Every line of the material that includes the word "also" is to be shown.
BEGIN
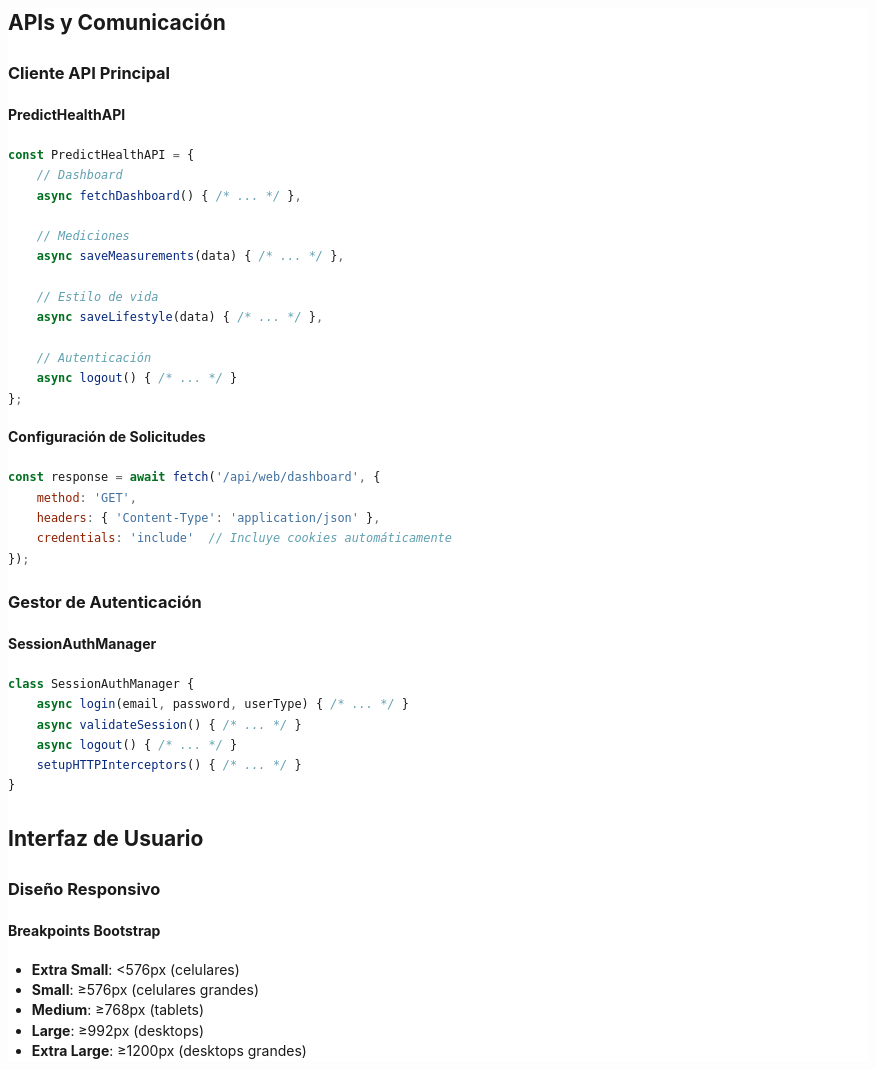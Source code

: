 ## APIs y Comunicación

### Cliente API Principal

#### PredictHealthAPI
```javascript
const PredictHealthAPI = {
    // Dashboard
    async fetchDashboard() { /* ... */ },

    // Mediciones
    async saveMeasurements(data) { /* ... */ },

    // Estilo de vida
    async saveLifestyle(data) { /* ... */ },

    // Autenticación
    async logout() { /* ... */ }
};
```

#### Configuración de Solicitudes
```javascript
const response = await fetch('/api/web/dashboard', {
    method: 'GET',
    headers: { 'Content-Type': 'application/json' },
    credentials: 'include'  // Incluye cookies automáticamente
});
```

### Gestor de Autenticación

#### SessionAuthManager
```javascript
class SessionAuthManager {
    async login(email, password, userType) { /* ... */ }
    async validateSession() { /* ... */ }
    async logout() { /* ... */ }
    setupHTTPInterceptors() { /* ... */ }
}
```

## Interfaz de Usuario

### Diseño Responsivo

#### Breakpoints Bootstrap
- **Extra Small**: <576px (celulares)
- **Small**: ≥576px (celulares grandes)
- **Medium**: ≥768px (tablets)
- **Large**: ≥992px (desktops)
- **Extra Large**: ≥1200px (desktops grandes)
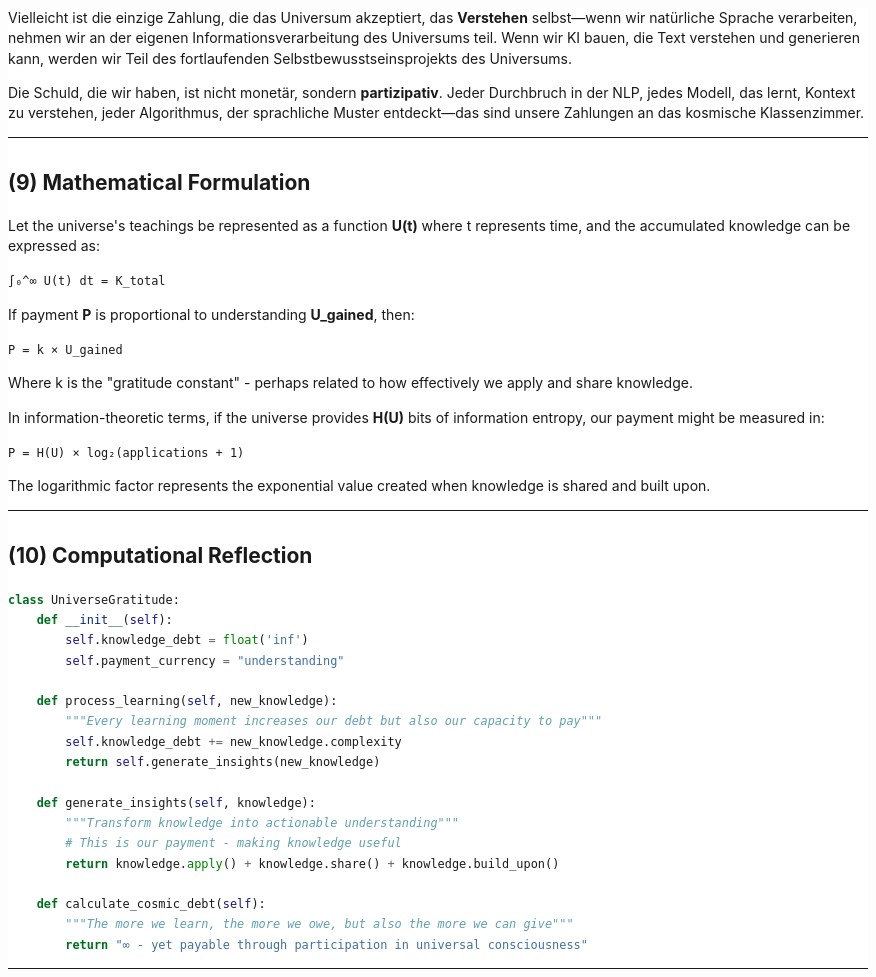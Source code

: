 Vielleicht ist die einzige Zahlung, die das Universum akzeptiert, das **Verstehen** selbst—wenn wir natürliche Sprache verarbeiten, nehmen wir an der eigenen Informationsverarbeitung des Universums teil. Wenn wir KI bauen, die Text verstehen und generieren kann, werden wir Teil des fortlaufenden Selbstbewusstseinsprojekts des Universums.

Die Schuld, die wir haben, ist nicht monetär, sondern **partizipativ**. Jeder Durchbruch in der NLP, jedes Modell, das lernt, Kontext zu verstehen, jeder Algorithmus, der sprachliche Muster entdeckt—das sind unsere Zahlungen an das kosmische Klassenzimmer.

---

## **(9) Mathematical Formulation**

Let the universe's teachings be represented as a function **U(t)** where t represents time, and the accumulated knowledge can be expressed as:

```
∫₀^∞ U(t) dt = K_total
```

If payment **P** is proportional to understanding **U_gained**, then:

```
P = k × U_gained
```

Where k is the "gratitude constant" - perhaps related to how effectively we apply and share knowledge.

In information-theoretic terms, if the universe provides **H(U)** bits of information entropy, our payment might be measured in:

```
P = H(U) × log₂(applications + 1)
```

The logarithmic factor represents the exponential value created when knowledge is shared and built upon.

---

## **(10) Computational Reflection**

```python
class UniverseGratitude:
    def __init__(self):
        self.knowledge_debt = float('inf')
        self.payment_currency = "understanding"
    
    def process_learning(self, new_knowledge):
        """Every learning moment increases our debt but also our capacity to pay"""
        self.knowledge_debt += new_knowledge.complexity
        return self.generate_insights(new_knowledge)
    
    def generate_insights(self, knowledge):
        """Transform knowledge into actionable understanding"""
        # This is our payment - making knowledge useful
        return knowledge.apply() + knowledge.share() + knowledge.build_upon()
    
    def calculate_cosmic_debt(self):
        """The more we learn, the more we owe, but also the more we can give"""
        return "∞ - yet payable through participation in universal consciousness"
```

---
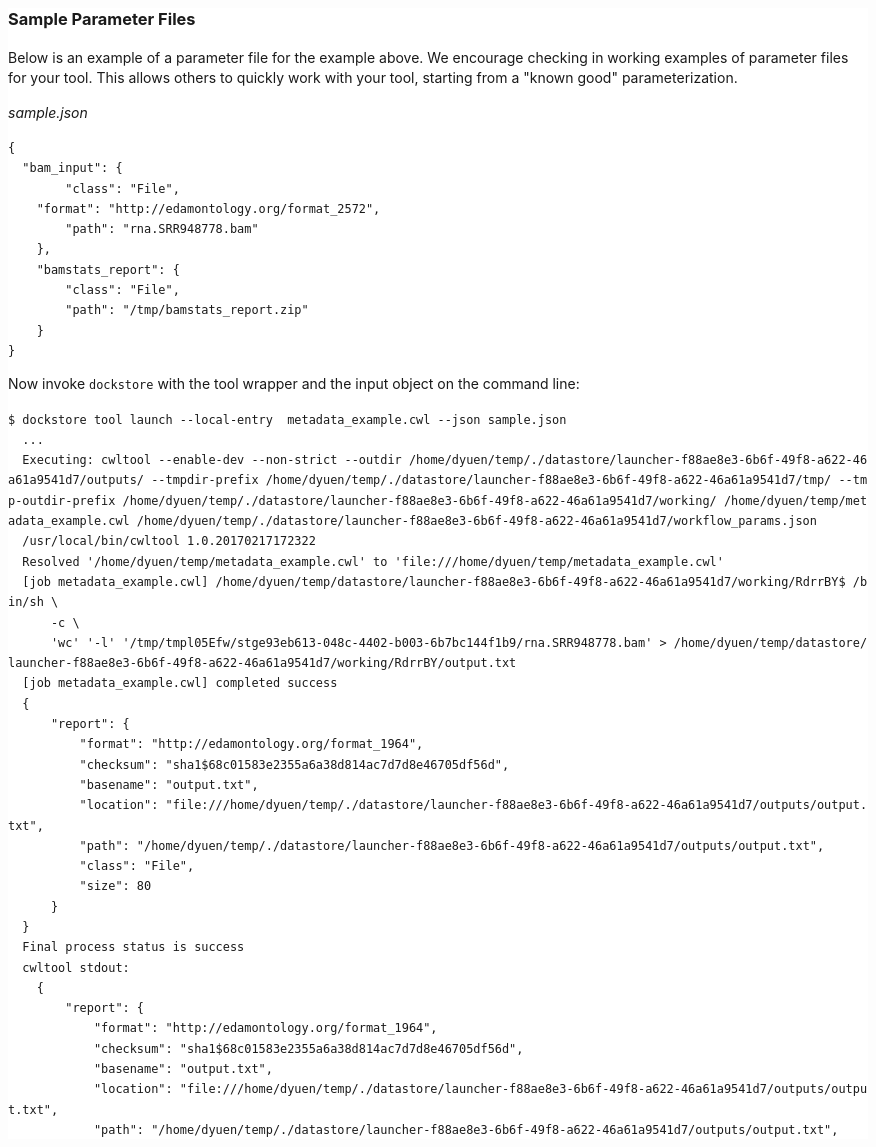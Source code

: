 ### Sample Parameter Files

Below is an example of a parameter file for the example above. We encourage
checking in working examples of parameter files for your tool. This allows
others to quickly work with your tool, starting from a "known good"
parameterization.

*sample.json*
```
{
  "bam_input": {
        "class": "File",
	"format": "http://edamontology.org/format_2572",
        "path": "rna.SRR948778.bam"
    },
    "bamstats_report": {
        "class": "File",
        "path": "/tmp/bamstats_report.zip"
    }
}
```

Now invoke `dockstore` with the tool wrapper and the input object on the command line:

```
$ dockstore tool launch --local-entry  metadata_example.cwl --json sample.json
  ...
  Executing: cwltool --enable-dev --non-strict --outdir /home/dyuen/temp/./datastore/launcher-f88ae8e3-6b6f-49f8-a622-46a61a9541d7/outputs/ --tmpdir-prefix /home/dyuen/temp/./datastore/launcher-f88ae8e3-6b6f-49f8-a622-46a61a9541d7/tmp/ --tmp-outdir-prefix /home/dyuen/temp/./datastore/launcher-f88ae8e3-6b6f-49f8-a622-46a61a9541d7/working/ /home/dyuen/temp/metadata_example.cwl /home/dyuen/temp/./datastore/launcher-f88ae8e3-6b6f-49f8-a622-46a61a9541d7/workflow_params.json
  /usr/local/bin/cwltool 1.0.20170217172322
  Resolved '/home/dyuen/temp/metadata_example.cwl' to 'file:///home/dyuen/temp/metadata_example.cwl'
  [job metadata_example.cwl] /home/dyuen/temp/datastore/launcher-f88ae8e3-6b6f-49f8-a622-46a61a9541d7/working/RdrrBY$ /bin/sh \
      -c \
      'wc' '-l' '/tmp/tmpl05Efw/stge93eb613-048c-4402-b003-6b7bc144f1b9/rna.SRR948778.bam' > /home/dyuen/temp/datastore/launcher-f88ae8e3-6b6f-49f8-a622-46a61a9541d7/working/RdrrBY/output.txt
  [job metadata_example.cwl] completed success
  {
      "report": {
          "format": "http://edamontology.org/format_1964",
          "checksum": "sha1$68c01583e2355a6a38d814ac7d7d8e46705df56d",
          "basename": "output.txt",
          "location": "file:///home/dyuen/temp/./datastore/launcher-f88ae8e3-6b6f-49f8-a622-46a61a9541d7/outputs/output.txt",
          "path": "/home/dyuen/temp/./datastore/launcher-f88ae8e3-6b6f-49f8-a622-46a61a9541d7/outputs/output.txt",
          "class": "File",
          "size": 80
      }
  }
  Final process status is success
  cwltool stdout:
  	{
  	    "report": {
  	        "format": "http://edamontology.org/format_1964",
  	        "checksum": "sha1$68c01583e2355a6a38d814ac7d7d8e46705df56d",
  	        "basename": "output.txt",
  	        "location": "file:///home/dyuen/temp/./datastore/launcher-f88ae8e3-6b6f-49f8-a622-46a61a9541d7/outputs/output.txt",
  	        "path": "/home/dyuen/temp/./datastore/launcher-f88ae8e3-6b6f-49f8-a622-46a61a9541d7/outputs/output.txt",
```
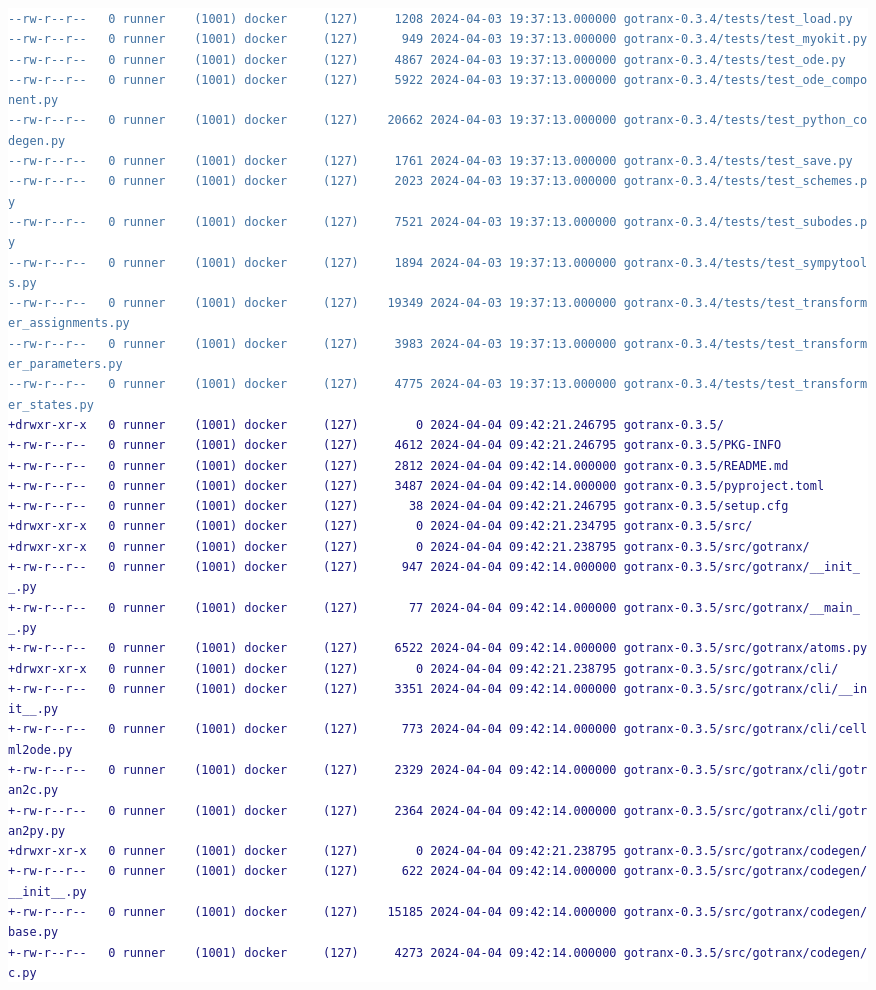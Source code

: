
 ```diff
--rw-r--r--   0 runner    (1001) docker     (127)     1208 2024-04-03 19:37:13.000000 gotranx-0.3.4/tests/test_load.py
--rw-r--r--   0 runner    (1001) docker     (127)      949 2024-04-03 19:37:13.000000 gotranx-0.3.4/tests/test_myokit.py
--rw-r--r--   0 runner    (1001) docker     (127)     4867 2024-04-03 19:37:13.000000 gotranx-0.3.4/tests/test_ode.py
--rw-r--r--   0 runner    (1001) docker     (127)     5922 2024-04-03 19:37:13.000000 gotranx-0.3.4/tests/test_ode_component.py
--rw-r--r--   0 runner    (1001) docker     (127)    20662 2024-04-03 19:37:13.000000 gotranx-0.3.4/tests/test_python_codegen.py
--rw-r--r--   0 runner    (1001) docker     (127)     1761 2024-04-03 19:37:13.000000 gotranx-0.3.4/tests/test_save.py
--rw-r--r--   0 runner    (1001) docker     (127)     2023 2024-04-03 19:37:13.000000 gotranx-0.3.4/tests/test_schemes.py
--rw-r--r--   0 runner    (1001) docker     (127)     7521 2024-04-03 19:37:13.000000 gotranx-0.3.4/tests/test_subodes.py
--rw-r--r--   0 runner    (1001) docker     (127)     1894 2024-04-03 19:37:13.000000 gotranx-0.3.4/tests/test_sympytools.py
--rw-r--r--   0 runner    (1001) docker     (127)    19349 2024-04-03 19:37:13.000000 gotranx-0.3.4/tests/test_transformer_assignments.py
--rw-r--r--   0 runner    (1001) docker     (127)     3983 2024-04-03 19:37:13.000000 gotranx-0.3.4/tests/test_transformer_parameters.py
--rw-r--r--   0 runner    (1001) docker     (127)     4775 2024-04-03 19:37:13.000000 gotranx-0.3.4/tests/test_transformer_states.py
+drwxr-xr-x   0 runner    (1001) docker     (127)        0 2024-04-04 09:42:21.246795 gotranx-0.3.5/
+-rw-r--r--   0 runner    (1001) docker     (127)     4612 2024-04-04 09:42:21.246795 gotranx-0.3.5/PKG-INFO
+-rw-r--r--   0 runner    (1001) docker     (127)     2812 2024-04-04 09:42:14.000000 gotranx-0.3.5/README.md
+-rw-r--r--   0 runner    (1001) docker     (127)     3487 2024-04-04 09:42:14.000000 gotranx-0.3.5/pyproject.toml
+-rw-r--r--   0 runner    (1001) docker     (127)       38 2024-04-04 09:42:21.246795 gotranx-0.3.5/setup.cfg
+drwxr-xr-x   0 runner    (1001) docker     (127)        0 2024-04-04 09:42:21.234795 gotranx-0.3.5/src/
+drwxr-xr-x   0 runner    (1001) docker     (127)        0 2024-04-04 09:42:21.238795 gotranx-0.3.5/src/gotranx/
+-rw-r--r--   0 runner    (1001) docker     (127)      947 2024-04-04 09:42:14.000000 gotranx-0.3.5/src/gotranx/__init__.py
+-rw-r--r--   0 runner    (1001) docker     (127)       77 2024-04-04 09:42:14.000000 gotranx-0.3.5/src/gotranx/__main__.py
+-rw-r--r--   0 runner    (1001) docker     (127)     6522 2024-04-04 09:42:14.000000 gotranx-0.3.5/src/gotranx/atoms.py
+drwxr-xr-x   0 runner    (1001) docker     (127)        0 2024-04-04 09:42:21.238795 gotranx-0.3.5/src/gotranx/cli/
+-rw-r--r--   0 runner    (1001) docker     (127)     3351 2024-04-04 09:42:14.000000 gotranx-0.3.5/src/gotranx/cli/__init__.py
+-rw-r--r--   0 runner    (1001) docker     (127)      773 2024-04-04 09:42:14.000000 gotranx-0.3.5/src/gotranx/cli/cellml2ode.py
+-rw-r--r--   0 runner    (1001) docker     (127)     2329 2024-04-04 09:42:14.000000 gotranx-0.3.5/src/gotranx/cli/gotran2c.py
+-rw-r--r--   0 runner    (1001) docker     (127)     2364 2024-04-04 09:42:14.000000 gotranx-0.3.5/src/gotranx/cli/gotran2py.py
+drwxr-xr-x   0 runner    (1001) docker     (127)        0 2024-04-04 09:42:21.238795 gotranx-0.3.5/src/gotranx/codegen/
+-rw-r--r--   0 runner    (1001) docker     (127)      622 2024-04-04 09:42:14.000000 gotranx-0.3.5/src/gotranx/codegen/__init__.py
+-rw-r--r--   0 runner    (1001) docker     (127)    15185 2024-04-04 09:42:14.000000 gotranx-0.3.5/src/gotranx/codegen/base.py
+-rw-r--r--   0 runner    (1001) docker     (127)     4273 2024-04-04 09:42:14.000000 gotranx-0.3.5/src/gotranx/codegen/c.py
```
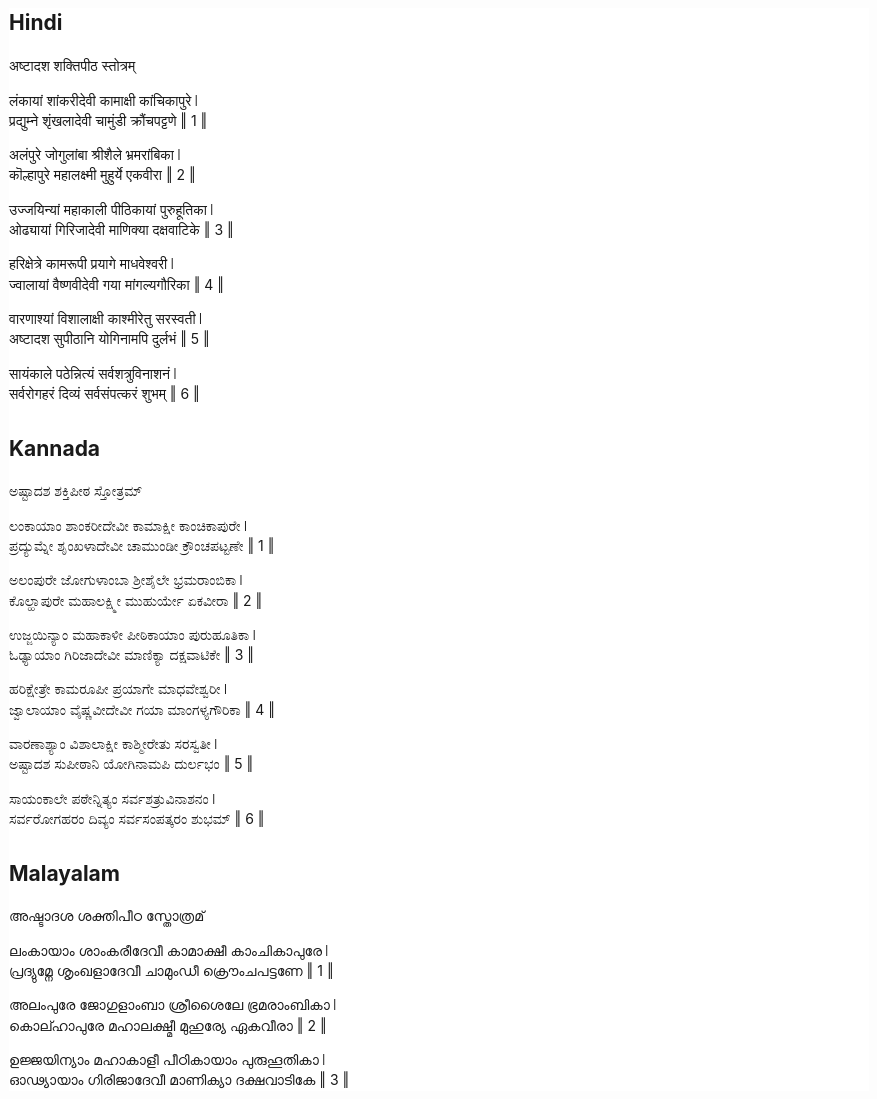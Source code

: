 ## Hindi

अष्टादश शक्तिपीठ स्तोत्रम्  

लंकायां शांकरीदेवी कामाक्षी कांचिकापुरे ❘  
प्रद्युम्ने शृंखलादेवी चामुंडी क्रौंचपट्टणे ‖ 1 ‖  

अलंपुरे जोगुलांबा श्रीशैले भ्रमरांबिका ❘  
कॊल्हापुरे महालक्ष्मी मुहुर्ये एकवीरा ‖ 2 ‖  

उज्जयिन्यां महाकाली पीठिकायां पुरुहूतिका ❘  
ओढ्यायां गिरिजादेवी माणिक्या दक्षवाटिके ‖ 3 ‖  

हरिक्षेत्रे कामरूपी प्रयागे माधवेश्वरी ❘  
ज्वालायां वैष्णवीदेवी गया मांगल्यगौरिका ‖ 4 ‖  

वारणाश्यां विशालाक्षी काश्मीरेतु सरस्वती ❘  
अष्टादश सुपीठानि योगिनामपि दुर्लभं ‖ 5 ‖  

सायंकाले पठेन्नित्यं सर्वशत्रुविनाशनं ❘  
सर्वरोगहरं दिव्यं सर्वसंपत्करं शुभम् ‖ 6 ‖  


## Kannada

ಅಷ್ಟಾದಶ ಶಕ್ತಿಪೀಠ ಸ್ತೋತ್ರಮ್  

ಲಂಕಾಯಾಂ ಶಾಂಕರೀದೇವೀ ಕಾಮಾಕ್ಷೀ ಕಾಂಚಿಕಾಪುರೇ ❘  
ಪ್ರದ್ಯುಮ್ನೇ ಶೃಂಖಳಾದೇವೀ ಚಾಮುಂಡೀ ಕ್ರೌಂಚಪಟ್ಟಣೇ ‖ 1 ‖  

ಅಲಂಪುರೇ ಜೋಗುಳಾಂಬಾ ಶ್ರೀಶೈಲೇ ಭ್ರಮರಾಂಬಿಕಾ ❘  
ಕೊಲ್ಹಾಪುರೇ ಮಹಾಲಕ್ಷ್ಮೀ ಮುಹುರ್ಯೇ ಏಕವೀರಾ ‖ 2 ‖  

ಉಜ್ಜಯಿನ್ಯಾಂ ಮಹಾಕಾಳೀ ಪೀಠಿಕಾಯಾಂ ಪುರುಹೂತಿಕಾ ❘  
ಓಢ್ಯಾಯಾಂ ಗಿರಿಜಾದೇವೀ ಮಾಣಿಕ್ಯಾ ದಕ್ಷವಾಟಿಕೇ ‖ 3 ‖  

ಹರಿಕ್ಷೇತ್ರೇ ಕಾಮರೂಪೀ ಪ್ರಯಾಗೇ ಮಾಧವೇಶ್ವರೀ ❘  
ಜ್ವಾಲಾಯಾಂ ವೈಷ್ಣವೀದೇವೀ ಗಯಾ ಮಾಂಗಳ್ಯಗೌರಿಕಾ ‖ 4 ‖  

ವಾರಣಾಶ್ಯಾಂ ವಿಶಾಲಾಕ್ಷೀ ಕಾಶ್ಮೀರೇತು ಸರಸ್ವತೀ ❘  
ಅಷ್ಟಾದಶ ಸುಪೀಠಾನಿ ಯೋಗಿನಾಮಪಿ ದುರ್ಲಭಂ ‖ 5 ‖  

ಸಾಯಂಕಾಲೇ ಪಠೇನ್ನಿತ್ಯಂ ಸರ್ವಶತ್ರುವಿನಾಶನಂ ❘  
ಸರ್ವರೋಗಹರಂ ದಿವ್ಯಂ ಸರ್ವಸಂಪತ್ಕರಂ ಶುಭಮ್ ‖ 6 ‖  


## Malayalam

അഷ്ടാദശ ശക്തിപീഠ സ്തോത്രമ്  

ലംകായാം ശാംകരീദേവീ കാമാക്ഷീ കാംചികാപുരേ ❘  
പ്രദ്യുമ്നേ ശൃംഖളാദേവീ ചാമുംഡീ ക്രൌംചപട്ടണേ ‖ 1 ‖  

അലംപുരേ ജോഗുളാംബാ ശ്രീശൈലേ ഭ്രമരാംബികാ ❘  
കൊല്ഹാപുരേ മഹാലക്ഷ്മീ മുഹുര്യേ ഏകവീരാ ‖ 2 ‖  

ഉജ്ജയിന്യാം മഹാകാളീ പീഠികായാം പുരുഹൂതികാ ❘  
ഓഢ്യായാം ഗിരിജാദേവീ മാണിക്യാ ദക്ഷവാടികേ ‖ 3 ‖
END
| Task response |
        """Every learning moment increases our debt but also our capacity to pay"""
        """The more we learn, the more we owe, but also the more we can give"""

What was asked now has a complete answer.